Begin at the line containing "NDI_ID_OBJ = ndi.ido()" in the data below and go on through the line containing "number. It is", repeating each line exactly; include both ends and no other line.

Data provided =>
Content starts

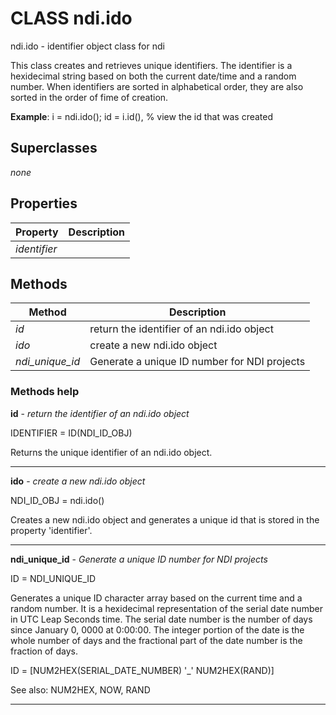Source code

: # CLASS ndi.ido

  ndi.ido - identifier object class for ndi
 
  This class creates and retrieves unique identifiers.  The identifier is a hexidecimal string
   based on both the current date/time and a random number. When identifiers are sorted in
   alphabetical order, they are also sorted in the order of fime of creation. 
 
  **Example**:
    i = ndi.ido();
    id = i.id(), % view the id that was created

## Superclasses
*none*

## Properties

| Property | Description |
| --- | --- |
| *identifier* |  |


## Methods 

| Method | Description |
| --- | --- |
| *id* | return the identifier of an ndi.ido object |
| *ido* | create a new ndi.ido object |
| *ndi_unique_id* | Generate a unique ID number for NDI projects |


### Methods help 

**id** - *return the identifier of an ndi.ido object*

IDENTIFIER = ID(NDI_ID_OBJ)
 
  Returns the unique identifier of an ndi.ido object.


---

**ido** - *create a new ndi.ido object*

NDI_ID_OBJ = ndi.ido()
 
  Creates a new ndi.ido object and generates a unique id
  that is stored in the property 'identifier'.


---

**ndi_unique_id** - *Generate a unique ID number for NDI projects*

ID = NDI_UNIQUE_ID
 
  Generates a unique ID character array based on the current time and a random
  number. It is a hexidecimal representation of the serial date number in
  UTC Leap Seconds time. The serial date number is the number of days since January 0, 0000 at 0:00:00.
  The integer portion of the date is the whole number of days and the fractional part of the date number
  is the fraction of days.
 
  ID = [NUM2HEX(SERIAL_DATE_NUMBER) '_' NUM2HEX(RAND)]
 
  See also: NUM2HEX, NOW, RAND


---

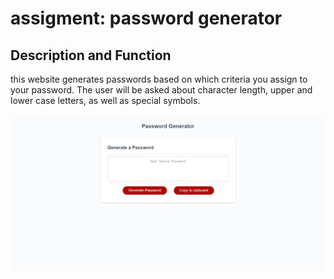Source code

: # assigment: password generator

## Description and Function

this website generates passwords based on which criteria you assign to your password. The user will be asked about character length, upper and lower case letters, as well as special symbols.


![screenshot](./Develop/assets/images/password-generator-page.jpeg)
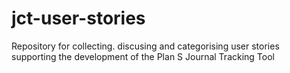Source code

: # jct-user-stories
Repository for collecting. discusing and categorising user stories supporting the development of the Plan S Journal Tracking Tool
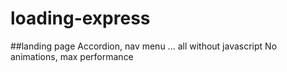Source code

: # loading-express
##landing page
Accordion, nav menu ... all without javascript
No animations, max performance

Content ends

Output below =>
NDI_ID_OBJ = ndi.ido()
 
  Creates a new ndi.ido object and generates a unique id
  that is stored in the property 'identifier'.


---

**ndi_unique_id** - *Generate a unique ID number for NDI projects*

ID = NDI_UNIQUE_ID
 
  Generates a unique ID character array based on the current time and a random
  number. It is a hexidecimal representation of the serial date number in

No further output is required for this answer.